The new study specifically shows that rehab offers significant additional benefits in strength, stamina and quality of life.
Researchers at Henry Ford Hospital in Detroit studied outcomes of heart failure patients with newly implanted continuous-flow left ventricular assist devices. Results from their work appear in the Journal of The American College of Cardiology.
The scientists enrolled 26 patients and asked them to fill out a questionnaire (Kansas City Cardiomyopathy Questionnaire) and to participate in a fitness and strength exercise test.
After the initial tests and survey, randomly selected patients received six weeks of cardiac rehabilitation. Others received standard care but no cardiac rehab. The six-week rehabilitation program consisted of 18 separate visits that focused on moderate aerobic exercise.
Following the six-week period, patients repeated the tests and answered questionnaires. Researchers compared the baseline results with those from the six-week follow-up.
The patients who participated in cardiac rehab improved their oxygen uptake a significant 10% over the six week study period, while the non-participants demonstrated no change in oxygen uptake. The rehab group also showed more improvement in treadmill time, endurance and leg strength. Quality of life factors also improved.
Nader Moazami, MD, Surgical Director of the Cleveland Clinic Kaufman Center for Heart Failure and Director of the Cardiac Transplantation and Ventricular Assist Device Therapy Program did not participate in the Detroit study. But he says that an organized and focused rehabilitation program benefits patients who may have multiple and complex health challenges.

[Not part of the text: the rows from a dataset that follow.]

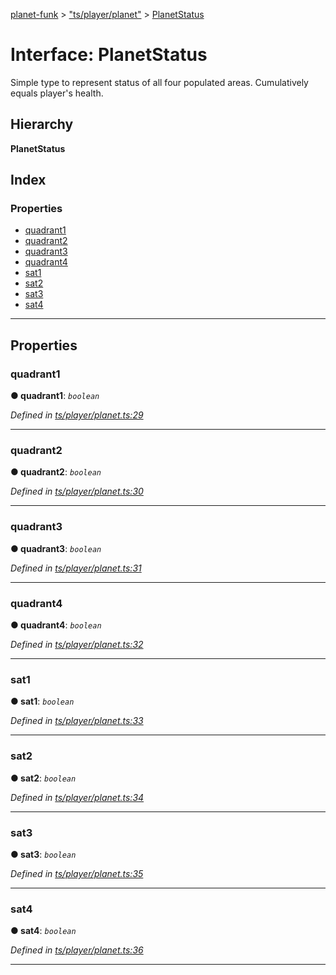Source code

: [planet-funk](../README.md) > ["ts/player/planet"](../modules/_ts_player_planet_.md) > [PlanetStatus](../interfaces/_ts_player_planet_.planetstatus.md)

# Interface: PlanetStatus

Simple type to represent status of all four populated areas. Cumulatively equals player's health.

## Hierarchy

**PlanetStatus**

## Index

### Properties

* [quadrant1](_ts_player_planet_.planetstatus.md#quadrant1)
* [quadrant2](_ts_player_planet_.planetstatus.md#quadrant2)
* [quadrant3](_ts_player_planet_.planetstatus.md#quadrant3)
* [quadrant4](_ts_player_planet_.planetstatus.md#quadrant4)
* [sat1](_ts_player_planet_.planetstatus.md#sat1)
* [sat2](_ts_player_planet_.planetstatus.md#sat2)
* [sat3](_ts_player_planet_.planetstatus.md#sat3)
* [sat4](_ts_player_planet_.planetstatus.md#sat4)

---

## Properties

<a id="quadrant1"></a>

###  quadrant1

**● quadrant1**: *`boolean`*

*Defined in [ts/player/planet.ts:29](https://github.com/WilliamRADFunk/planet-funk/blob/0842c14/src/ts/player/planet.ts#L29)*

___
<a id="quadrant2"></a>

###  quadrant2

**● quadrant2**: *`boolean`*

*Defined in [ts/player/planet.ts:30](https://github.com/WilliamRADFunk/planet-funk/blob/0842c14/src/ts/player/planet.ts#L30)*

___
<a id="quadrant3"></a>

###  quadrant3

**● quadrant3**: *`boolean`*

*Defined in [ts/player/planet.ts:31](https://github.com/WilliamRADFunk/planet-funk/blob/0842c14/src/ts/player/planet.ts#L31)*

___
<a id="quadrant4"></a>

###  quadrant4

**● quadrant4**: *`boolean`*

*Defined in [ts/player/planet.ts:32](https://github.com/WilliamRADFunk/planet-funk/blob/0842c14/src/ts/player/planet.ts#L32)*

___
<a id="sat1"></a>

###  sat1

**● sat1**: *`boolean`*

*Defined in [ts/player/planet.ts:33](https://github.com/WilliamRADFunk/planet-funk/blob/0842c14/src/ts/player/planet.ts#L33)*

___
<a id="sat2"></a>

###  sat2

**● sat2**: *`boolean`*

*Defined in [ts/player/planet.ts:34](https://github.com/WilliamRADFunk/planet-funk/blob/0842c14/src/ts/player/planet.ts#L34)*

___
<a id="sat3"></a>

###  sat3

**● sat3**: *`boolean`*

*Defined in [ts/player/planet.ts:35](https://github.com/WilliamRADFunk/planet-funk/blob/0842c14/src/ts/player/planet.ts#L35)*

___
<a id="sat4"></a>

###  sat4

**● sat4**: *`boolean`*

*Defined in [ts/player/planet.ts:36](https://github.com/WilliamRADFunk/planet-funk/blob/0842c14/src/ts/player/planet.ts#L36)*

___

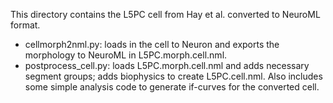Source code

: This directory contains the L5PC cell from Hay et al. converted to NeuroML format.

- cellmorph2nml.py: loads in the cell to Neuron and exports the morphology to NeuroML in L5PC.morph.cell.nml.
- postprocess_cell.py: loads L5PC.morph.cell.nml and adds necessary segment groups; adds biophysics to create L5PC.cell.nml. Also includes some simple analysis code to generate if-curves for the converted cell.
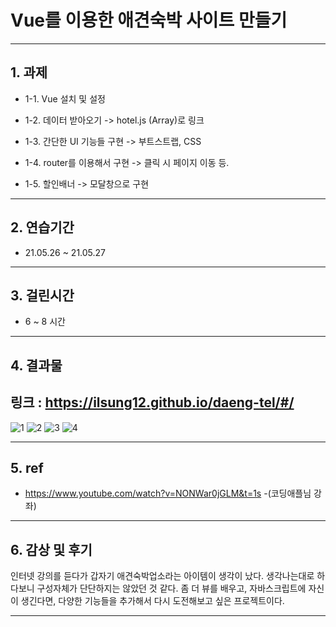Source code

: # Vue를 이용한 애견숙박 사이트 만들기
---

## 1. 과제

  * 1-1. Vue 설치 및 설정

  * 1-2. 데이터 받아오기 -> hotel.js (Array)로 링크

  * 1-3. 간단한 UI 기능들 구현 -> 부트스트랩, CSS

  * 1-4. router를 이용해서 구현 -> 클릭 시 페이지 이동 등.

  * 1-5. 할인배너 -> 모달창으로 구현
 
 
---

## 2. 연습기간

  * 21.05.26 ~ 21.05.27

---

## 3. 걸린시간

 * 6 ~ 8 시간

---

## 4. 결과물

## 링크 : https://ilsung12.github.io/daeng-tel/#/

![1](https://user-images.githubusercontent.com/75682926/119949826-3ac72100-bfd5-11eb-9422-4c7f7266c429.JPG)
![2](https://user-images.githubusercontent.com/75682926/119949831-3b5fb780-bfd5-11eb-912d-4c78cb33d577.JPG)
![3](https://user-images.githubusercontent.com/75682926/119949834-3bf84e00-bfd5-11eb-8223-386e37f92b1a.JPG)
![4](https://user-images.githubusercontent.com/75682926/119949836-3bf84e00-bfd5-11eb-8ecf-844e0dc59df1.JPG)



 ---

## 5. ref
 - https://www.youtube.com/watch?v=NONWar0jGLM&t=1s
 -(코딩애플님 강좌)


--- 

## 6. 감상 및 후기
 인터넷 강의를 듣다가 갑자기 애견숙박업소라는 아이템이 생각이 났다.
 생각나는대로 하다보니 구성자체가 단단하지는 않았던 것 같다.
 좀 더 뷰를 배우고, 자바스크립트에 자신이 생긴다면, 다양한 기능들을 추가해서
 다시 도전해보고 싶은 프로젝트이다.

---
 
<br>
 
 


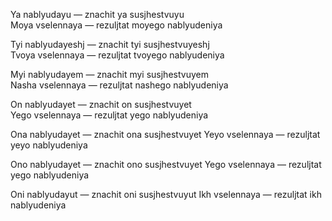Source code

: Ya nablyudayu — znachit ya susjhestvuyu  
Moya vselennaya — rezuljtat moyego nablyudeniya

Tyi nablyudayeshj — znachit tyi susjhestvuyeshj  
Tvoya vselennaya — rezuljtat tvoyego nablyudeniya

Myi nablyudayem — znachit myi susjhestvuyem  
Nasha vselennaya — rezuljtat nashego nablyudeniya

On nablyudayet — znachit on susjhestvuyet  
Yego vselennaya — rezuljtat yego nablyudeniya

Ona nablyudayet — znachit ona susjhestvuyet
Yeyo vselennaya — rezuljtat yeyo nablyudeniya

Ono nablyudayet — znachit ono susjhestvuyet
Yego vselennaya — rezuljtat yego nablyudeniya

Oni nablyudayut — znachit oni susjhestvuyut
Ikh vselennaya — rezuljtat ikh nablyudeniya

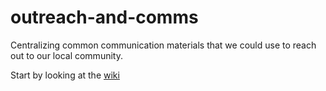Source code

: # outreach-and-comms

Centralizing common communication materials that we could use to reach out to our local community.

Start by looking at the [wiki](https://github.com/codefordc/outreach-and-comms/wiki)
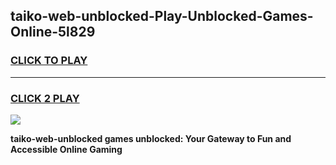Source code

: 
## taiko-web-unblocked-Play-Unblocked-Games-Online-5l829
<h3>
<a href="https://premium76.site?title=taiko-web-unblocked&ref=25A">CLICK TO PLAY</a></h3>
<hr>

<h3>
<a href="https://premium76.site?title=taiko-web-unblocked&ref=25A">CLICK 2 PLAY</a>
  
</h3>

<a href="https://premium76.site?title=taiko-web-unblocked&ref=25A"><img src="https://clearcache.store/games.png"></a>


**taiko-web-unblocked games unblocked: Your Gateway to Fun and Accessible Online Gaming**
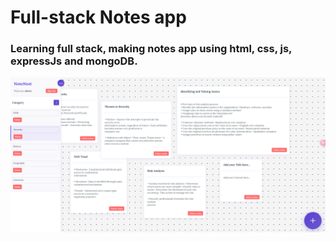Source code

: # Full-stack Notes app

### Learning full stack,  making notes app using html, css, js, expressJs and mongoDB.

<img src="Images/NoteNest-App.png" alt="NoteNest" width="1000"/>
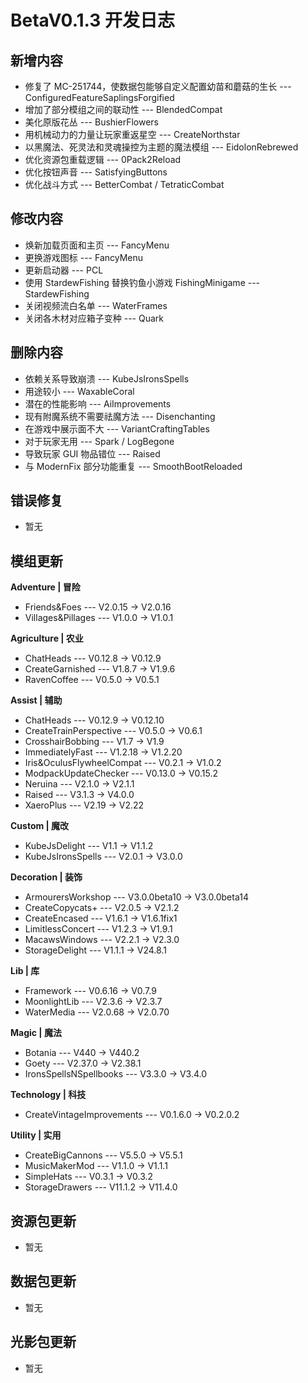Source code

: # BetaV0.1.3 开发日志

## 新增内容

- 修复了 MC-251744，使数据包能够自定义配置幼苗和蘑菇的生长 --- ConfiguredFeatureSaplingsForgified
- 增加了部分模组之间的联动性 --- BlendedCompat
- 美化原版花丛 --- BushierFlowers
- 用机械动力的力量让玩家重返星空 --- CreateNorthstar
- 以黑魔法、死灵法和灵魂操控为主题的魔法模组 --- EidolonRebrewed
- 优化资源包重载逻辑 --- 0Pack2Reload
- 优化按钮声音 --- SatisfyingButtons
- 优化战斗方式 --- BetterCombat / TetraticCombat


## 修改内容

- 焕新加载页面和主页 --- FancyMenu
- 更换游戏图标 --- FancyMenu
- 更新启动器 --- PCL
- 使用 StardewFishing 替换钓鱼小游戏 FishingMinigame --- StardewFishing
- 关闭视频流白名单 --- WaterFrames
- 关闭各木材对应箱子变种 --- Quark


## 删除内容

- 依赖关系导致崩溃 --- KubeJsIronsSpells
- 用途较小 --- WaxableCoral
- 潜在的性能影响 --- AiImprovements
- 现有附魔系统不需要祛魔方法 --- Disenchanting
- 在游戏中展示面不大 --- VariantCraftingTables
- 对于玩家无用 --- Spark / LogBegone
- 导致玩家 GUI 物品错位 --- Raised
- 与 ModernFix 部分功能重复 --- SmoothBootReloaded


## 错误修复

- 暂无

## 模组更新

**Adventure | 冒险**

- Friends&Foes --- V2.0.15 -> V2.0.16
- Villages&Pillages --- V1.0.0 -> V1.0.1

**Agriculture | 农业**

- ChatHeads --- V0.12.8 -> V0.12.9
- CreateGarnished --- V1.8.7 -> V1.9.6
- RavenCoffee --- V0.5.0 -> V0.5.1

**Assist | 辅助**

- ChatHeads --- V0.12.9 -> V0.12.10
- CreateTrainPerspective --- V0.5.0 -> V0.6.1
- CrosshairBobbing --- V1.7 -> V1.9
- ImmediatelyFast --- V1.2.18 -> V1.2.20
- Iris&OculusFlywheelCompat --- V0.2.1 -> V1.0.2
- ModpackUpdateChecker --- V0.13.0 -> V0.15.2
- Neruina --- V2.1.0 -> V2.1.1
- Raised --- V3.1.3 -> V4.0.0
- XaeroPlus --- V2.19 -> V2.22

**Custom | 魔改**

- KubeJsDelight --- V1.1 -> V1.1.2
- KubeJsIronsSpells --- V2.0.1 -> V3.0.0

**Decoration | 装饰**

- ArmourersWorkshop --- V3.0.0beta10 -> V3.0.0beta14
- CreateCopycats+ --- V2.0.5 -> V2.1.2
- CreateEncased --- V1.6.1 -> V1.6.1fix1
- LimitlessConcert --- V1.2.3 -> V1.9.1
- MacawsWindows --- V2.2.1 -> V2.3.0
- StorageDelight --- V1.1.1 -> V24.8.1

**Lib | 库**

- Framework --- V0.6.16 -> V0.7.9
- MoonlightLib --- V2.3.6 -> V2.3.7
- WaterMedia --- V2.0.68 -> V2.0.70

**Magic | 魔法**

- Botania --- V440 -> V440.2
- Goety --- V2.37.0 -> V2.38.1
- IronsSpellsNSpellbooks --- V3.3.0 -> V3.4.0

**Technology | 科技**

- CreateVintageImprovements --- V0.1.6.0 -> V0.2.0.2

**Utility | 实用**

- CreateBigCannons --- V5.5.0 -> V5.5.1
- MusicMakerMod --- V1.1.0 -> V1.1.1
- SimpleHats --- V0.3.1 -> V0.3.2
- StorageDrawers --- V11.1.2 -> V11.4.0

## 资源包更新

- 暂无

## 数据包更新

- 暂无

## 光影包更新

- 暂无
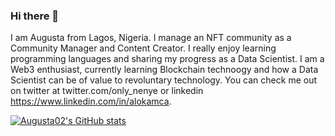 ### Hi there 👋

I am Augusta from Lagos, Nigeria. I manage an NFT community as a Community Manager and Content Creator. I really enjoy learning programming languages and sharing my progress as a Data Scientist. I am a Web3 enthusiast, currently learning Blockchain technoogy and how a Data Scientist can be of value to revoluntary technology. You can check me out on twitter at twitter.com/only_nenye or linkedin https://www.linkedin.com/in/alokamca. 

[![Augusta02's GitHub stats](https://github-readme-stats.vercel.app/api?username=Augusta02)](https://github.com/Augusta02/github-readme-stats)
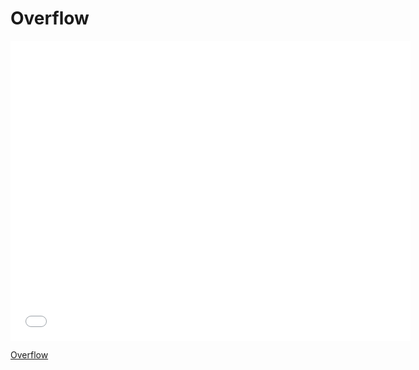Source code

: # Overflow

<iframe width="640" height="480" src="//www.youtube.com/embed/BkfEqnmPU2w?rel=0&modestbranding=1" frameborder="0" allowfullscreen></iframe><p><a href="https://www.youtube.com/watch?v=BkfEqnmPU2w">Overflow</a></p>

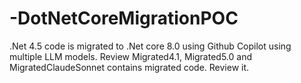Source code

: # -DotNetCoreMigrationPOC
.Net 4.5 code is migrated to .Net core 8.0 using Github Copilot using multiple LLM models.
Review Migrated4.1, Migrated5.0 and MigratedClaudeSonnet contains migrated code.
Review it.
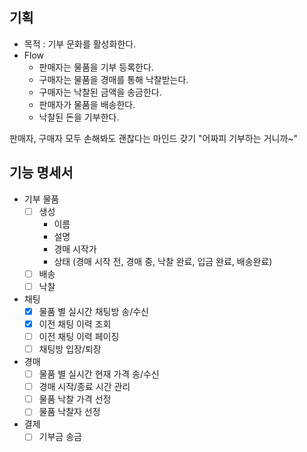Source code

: ## 기획
- 목적 : 기부 문화를 활성화한다.
- Flow
  - 판매자는 물품을 기부 등록한다.
  - 구매자는 물품을 경매를 통해 낙찰받는다.
  - 구매자는 낙찰된 금액을 송금한다.
  - 판매자가 물품을 배송한다.
  - 낙찰된 돈을 기부한다.

판매자, 구매자 모두 손해봐도 괜찮다는 마인드 갖기 "어짜피 기부하는 거니까~"

## 기능 명세서
- 기부 물품
  - [ ] 생성
    - 이름
    - 설명
    - 경매 시작가
    - 상태 (경매 시작 전, 경매 중, 낙찰 완료, 입금 완료, 배송완료)
  - [ ] 배송
  - [ ] 낙찰
- 채팅
  - [x] 물품 별 실시간 채팅방 송/수신
  - [x] 이전 채팅 이력 조회
  - [ ] 이전 채팅 이력 페이징
  - [ ] 채팅방 입장/퇴장
- 경매
  - [ ] 물품 별 실시간 현재 가격 송/수신
  - [ ] 경매 시작/종료 시간 관리
  - [ ] 물품 낙찰 가격 선정
  - [ ] 물품 낙찰자 선정
- 결제
  - [ ] 기부금 송금
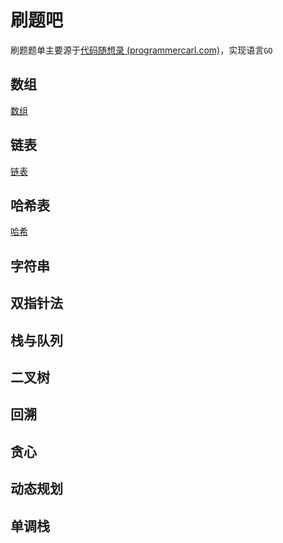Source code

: # 刷题吧

刷题题单主要源于[代码随想录 (programmercarl.com)](https://programmercarl.com/)，实现语言`GO`



## 数组

[数组](./array.md)


## 链表

[链表](./list.md)


## 哈希表

[哈希](./hash.md)





## 字符串





## 双指针法





## 栈与队列







## 二叉树





## 回溯





## 贪心





## 动态规划



## 单调栈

“Frequently, many of our LVAD patients have complex medical issues and prolonged hospitalizations. Our colleagues in our cardiac rehabilitation program have been instrumental in assisting with rehabilitation, strengthening our patients and improving their functional capacity,” Dr. Moazami says.
Rehab is an integral part of LVAD treatment, Dr. Blackburn says. “Cardiac rehabilitation should be considered as an essential component of the patient care plan.”
The short-term studies are encouraging. Researchers hope further study will provide insight into which specific types of therapy help LVAD recipients most.